■ Material for the task:

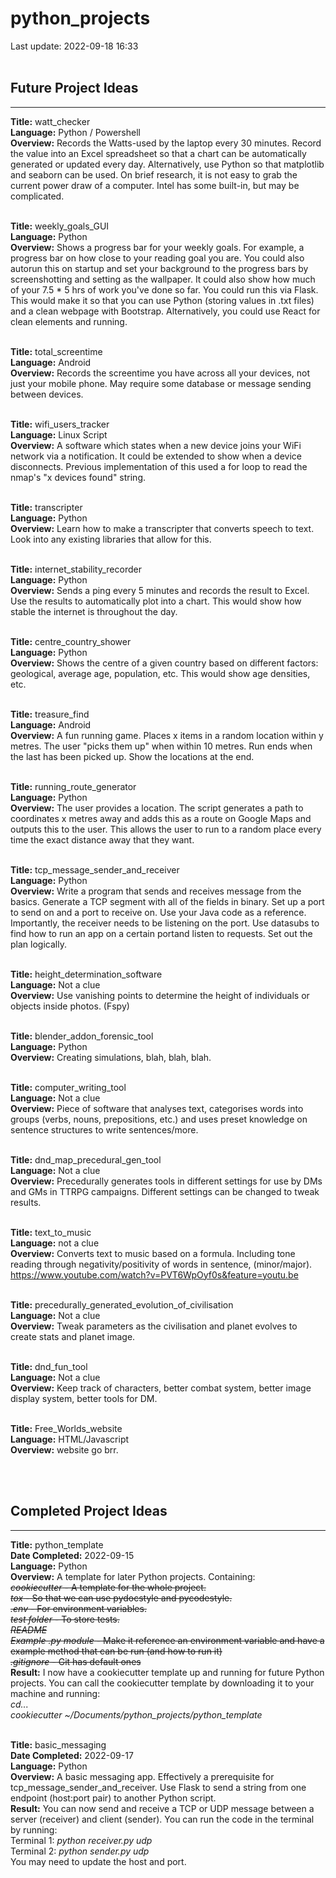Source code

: # python_projects
Last update: 2022-09-18 16:33
<br /><br />
<h2>Future Project Ideas</h2>
<hr>

<strong>Title:</strong> watt_checker<br />
<strong>Language:</strong> Python / Powershell<br />
<strong>Overview:</strong> Records the Watts-used by the laptop every 30 minutes. Record the value into an Excel spreadsheet so that a chart can be automatically generated or updated every day. Alternatively, use Python so that matplotlib and seaborn can be used. On brief research, it is not easy to grab the current power draw of a computer. Intel has some built-in, but may be complicated.<br /><br />

<strong>Title:</strong> weekly_goals_GUI<br />
<strong>Language:</strong> Python<br />
<strong>Overview:</strong> Shows a progress bar for your weekly goals. For example, a progress bar on how close to your reading goal you are. You could also autorun this on startup and set your background to the progress bars by screenshotting and setting as the wallpaper. It could also show how much of your 7.5 * 5 hrs of work you've done so far. You could run this via Flask. This would make it so that you can use Python (storing values in .txt files) and a clean webpage with Bootstrap. Alternatively, you could use React for clean elements and running.<br /><br />

<strong>Title:</strong> total_screentime<br />
<strong>Language:</strong> Android<br />
<strong>Overview:</strong> Records the screentime you have across all your devices, not just your mobile phone. May require some database or message sending between devices.<br /><br />

<strong>Title:</strong> wifi_users_tracker<br />
<strong>Language:</strong> Linux Script<br />
<strong>Overview:</strong> A software which states when a new device joins your WiFi network via a notification. It could be extended to show when a device disconnects. Previous implementation of this used a for loop to read the nmap's "x devices found" string.<br /><br />

<strong>Title:</strong> transcripter<br />
<strong>Language:</strong> Python<br />
<strong>Overview:</strong> Learn how to make a transcripter that converts speech to text. Look into any existing libraries that allow for this.<br /><br />

<strong>Title:</strong> internet_stability_recorder<br />
<strong>Language:</strong> Python<br />
<strong>Overview:</strong> Sends a ping every 5 minutes and records the result to Excel. Use the results to automatically plot into a chart. This would show how stable the internet is throughout the day.<br /><br />

<strong>Title:</strong> centre_country_shower<br />
<strong>Language:</strong> Python<br />
<strong>Overview:</strong> Shows the centre of a given country based on different factors: geological, average age, population, etc. This would show age densities, etc.<br /><br />

<strong>Title:</strong> treasure_find<br />
<strong>Language:</strong> Android<br />
<strong>Overview:</strong> A fun running game. Places x items in a random location within y metres. The user "picks them up" when within 10 metres. Run ends when the last has been picked up. Show the locations at the end.<br /><br />

<strong>Title:</strong> running_route_generator<br />
<strong>Language:</strong> Python<br />
<strong>Overview:</strong> The user provides a location. The script generates a path to coordinates x metres away and adds this as a route on Google Maps and outputs this to the user. This allows the user to run to a random place every time the exact distance away that they want.<br /><br />

<strong>Title:</strong> tcp_message_sender_and_receiver<br />
<strong>Language:</strong> Python<br />
<strong>Overview:</strong> Write a program that sends and receives message from the basics. Generate a TCP segment with all of the fields in binary. Set up a port to send on and a port to receive on. Use your Java code as a reference. Importantly, the receiver needs to be listening on the port. Use datasubs to find how to run an app on a certain portand listen to requests. Set out the plan logically.<br /><br />

<strong>Title:</strong> height_determination_software<br />
<strong>Language:</strong> Not a clue<br />
<strong>Overview:</strong> Use vanishing points to determine the height of individuals or objects inside photos. (Fspy)<br /><br />

<strong>Title:</strong> blender_addon_forensic_tool<br />
<strong>Language:</strong> Python <br />
<strong>Overview:</strong> Creating simulations, blah, blah, blah.<br /><br />

<strong>Title:</strong> computer_writing_tool<br />
<strong>Language:</strong> Not a clue<br />
<strong>Overview:</strong> Piece of software that analyses text, categorises words into groups (verbs, nouns, prepositions, etc.) and uses preset knowledge on sentence structures to write sentences/more.<br /><br />

<strong>Title:</strong> dnd_map_precedural_gen_tool<br />
<strong>Language:</strong> Not a clue <br />
<strong>Overview:</strong> Precedurally generates tools in different settings for use by DMs and GMs in TTRPG campaigns. Different settings can be changed to tweak results. <br /><br />

<strong>Title:</strong> text_to_music <br />
<strong>Language:</strong> not a clue <br />
<strong>Overview:</strong> Converts text to music based on a formula. Including tone reading through negativity/positivity of words in sentence, (minor/major). https://www.youtube.com/watch?v=PVT6WpOyf0s&feature=youtu.be<br /><br />

<strong>Title:</strong> precedurally_generated_evolution_of_civilisation <br />
<strong>Language:</strong> Not a clue<br />
<strong>Overview:</strong> Tweak parameters as the civilisation and planet evolves to create stats and planet image.<br /><br />

<strong>Title:</strong> dnd_fun_tool <br />
<strong>Language:</strong> Not a clue <br />
<strong>Overview:</strong> Keep track of characters, better combat system, better image display system, better tools for DM.<br /><br />

<strong>Title:</strong> Free_Worlds_website <br />
<strong>Language:</strong> HTML/Javascript<br />
<strong>Overview:</strong> website go brr.<br /><br />


<br />
<h2>Completed Project Ideas</h2>
<hr>

<strong>Title:</strong> python_template<br />
<strong>Date Completed:</strong> 2022-09-15<br />
<strong>Language:</strong> Python<br />
<strong>Overview:</strong> A template for later Python projects. Containing:
<br><strike><i>cookiecutter</i> - A template for the whole project.</strike>
<br><strike><i>tox</i>  - So that we can use pydocstyle and pycodestyle.</strike>
<br><strike><i>.env</i>  - For environment variables.</strike>
<br><strike><i>test folder</i>  - To store tests.</strike>
<br><strike><i>README</i></strike>
<br><strike><i>Example .py module</i>  - Make it reference an environment variable and have a example method that can be run (and how to run it)</strike>
<br><strike><i>.gitignore</i>  - Git has default ones</strike><br />
<strong>Result:</strong> I now have a cookiecutter template up and running for future Python projects. You can call the cookiecutter template by downloading it to your machine and running:<br>
<i>cd... </i><br />
<i>cookiecutter ~/Documents/python_projects/python_template</i>
<br /><br />

<strong>Title:</strong> basic_messaging <br />
<strong>Date Completed:</strong> 2022-09-17<br />
<strong>Language:</strong> Python<br />
<strong>Overview:</strong> A basic messaging app. Effectively a prerequisite for tcp_message_sender_and_receiver. Use Flask to send a string from one endpoint (host:port pair) to another Python script.<br />
<strong>Result:</strong> You can now send and receive a TCP or UDP message between a server (receiver) and client (sender). You can run the code in the terminal by running:<br>
Terminal 1: <i>python receiver.py udp</i><br />
Terminal 2: <i>python sender.py udp</i><br />
You may need to update the host and port.
<br /><br />
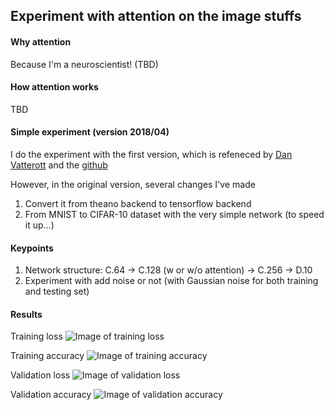 ## Experiment with attention on the image stuffs

#### Why attention
Because I'm a neuroscientist! (TBD)

#### How attention works
TBD

#### Simple experiment (version 2018/04)
I do the experiment with the first version, which is refeneced by [Dan Vatterott](https://danvatterott.com/blog/2016/09/20/attention-in-a-convolutional-neural-net/) and the [github](https://github.com/dvatterott/BMM_attentional_CNN)

However, in the original version, several changes I've made
1. Convert it from theano backend to tensorflow backend
2. From MNIST to CIFAR-10 dataset with the very simple network (to speed it up...)

#### Keypoints
1. Network structure: C.64 -> C.128 (w or w/o attention) -> C.256 -> D.10
2. Experiment with add noise or not (with Gaussian noise for both training and testing set)

#### Results
Training loss
![Image of training loss](/img/train_loss.png)

Training accuracy
![Image of training accuracy](/img/train_accuracy.png)

Validation loss
![Image of validation loss](/img/valid_loss.png)

Validation accuracy
![Image of validation accuracy](/img/valid_accuracy.png)

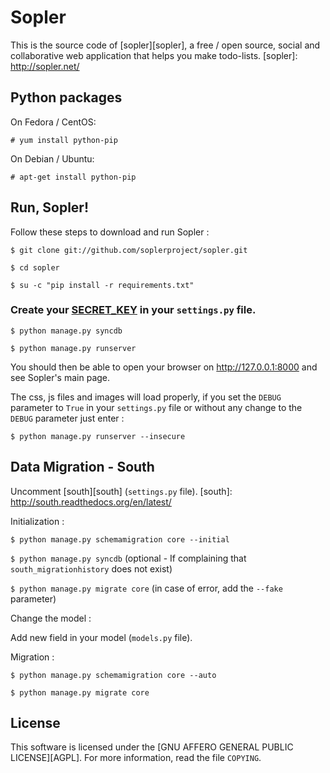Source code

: Sopler
======

This is the source code of [sopler][sopler], a free / open source, social and collaborative web application that helps you make todo-lists.
[sopler]: http://sopler.net/

Python packages
-------

On Fedora / CentOS:

`# yum install python-pip`

On Debian / Ubuntu:

`# apt-get install python-pip`

Run, Sopler!
-------
Follow these steps to download and run Sopler :

  `$ git clone git://github.com/soplerproject/sopler.git`
  
  `$ cd sopler`
  
  `$ su -c "pip install -r requirements.txt"`
  
  ### Create your [SECRET_KEY][SECRET_KEY] in your ``settings.py`` file. ###
  [SECRET_KEY]: https://docs.djangoproject.com/en/dev/ref/settings/#secret-key
  `$ python manage.py syncdb`
  
  `$ python manage.py runserver`

You should then be able to open your browser on http://127.0.0.1:8000 and see Sopler's main page.

The css, js files and images will load properly, if you set the `DEBUG` parameter to `True` in your ``settings.py`` file or without any change to the `DEBUG` parameter just enter :

`$ python manage.py runserver --insecure`

Data Migration - South
-------

Uncomment [south][south] (``settings.py`` file).
[south]: http://south.readthedocs.org/en/latest/

Initialization :

`$ python manage.py schemamigration core --initial`
 
`$ python manage.py syncdb` (optional - If complaining that `south_migrationhistory` does not exist)
 
`$ python manage.py migrate core` (in case of error, add the `--fake` parameter)


Change the model :

Add new field in your model (``models.py`` file).


Migration :

`$ python manage.py schemamigration core --auto`
 
`$ python manage.py migrate core`

License
-------
This software is licensed under the [GNU AFFERO GENERAL PUBLIC LICENSE][AGPL]. For more
information, read the file ``COPYING``.
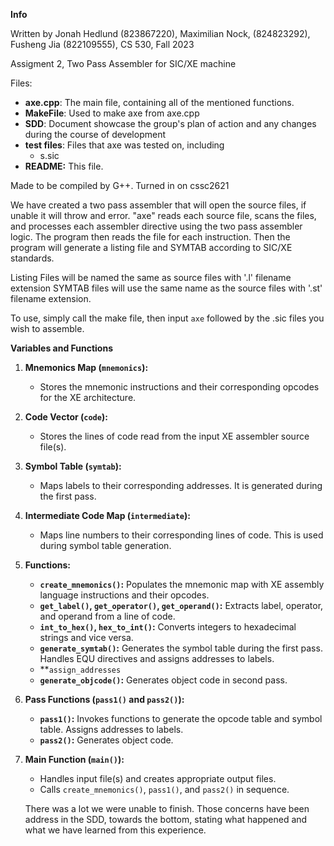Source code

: **Info**

Written by Jonah Hedlund (823867220), Maximilian Nock, (824823292), Fusheng Jia (822109555), CS 530, Fall 2023

Assigment 2, Two Pass Assembler for SIC/XE machine

Files: 
- **axe.cpp**: The main file, containing all of the mentioned functions.
- **MakeFile**: Used to make axe from axe.cpp
- **SDD**: Document showcase the group's plan of action and any changes during the course of development
- **test files**: Files that axe was tested on, including
   - s.sic
- **README:** This file.

Made to be compiled by G++. Turned in on cssc2621

We have created a two pass assembler that will open the source files, if unable it will throw and error. "axe" reads each source file, scans the files, and processes each assembler directive using the two pass assembler logic. The program then reads the file for each instruction. Then the program will generate a listing file and SYMTAB according to SIC/XE standards.

Listing Files will be named the same as source files with '.l' filename extension
SYMTAB files will use the same name as the source files with '.st' filename extension.

To use, simply call the make file, then input `axe` followed by the .sic files you wish to assemble.

**Variables and Functions**
1. **Mnemonics Map (`mnemonics`):**
   - Stores the mnemonic instructions and their corresponding opcodes for the XE architecture.

2. **Code Vector (`code`):**
   - Stores the lines of code read from the input XE assembler source file(s).

3. **Symbol Table (`symtab`):**
   - Maps labels to their corresponding addresses. It is generated during the first pass.

4. **Intermediate Code Map (`intermediate`):**
   - Maps line numbers to their corresponding lines of code. This is used during symbol table generation.

5. **Functions:**
   - **`create_mnemonics()`:** Populates the mnemonic map with XE assembly language instructions and their opcodes.
   - **`get_label()`, `get_operator()`, `get_operand()`:** Extracts label, operator, and operand from a line of code.
   - **`int_to_hex()`, `hex_to_int()`:** Converts integers to hexadecimal strings and vice versa.
   - **`generate_symtab()`:** Generates the symbol table during the first pass. Handles EQU directives and assigns addresses to labels.
   - **`assign_addresses`
   - **`generate_objcode()`:** Generates object code in second pass.

6. **Pass Functions (`pass1()` and `pass2()`):**
   - **`pass1()`:** Invokes functions to generate the opcode table and symbol table. Assigns addresses to labels.
   - **`pass2()`:** Generates object code.

7. **Main Function (`main()`):**
   - Handles input file(s) and creates appropriate output files.
   - Calls `create_mnemonics()`, `pass1()`, and `pass2()` in sequence.

   There was a lot we were unable to finish. Those concerns have been address in the SDD, towards the bottom, stating what happened and what we have learned from this experience.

■ What to work on: Within the records, filter for lines that contain the word "instructions" and show each one.

■ Worked solution:
   - Stores the mnemonic instructions and their corresponding opcodes for the XE architecture.
   - **`create_mnemonics()`:** Populates the mnemonic map with XE assembly language instructions and their opcodes.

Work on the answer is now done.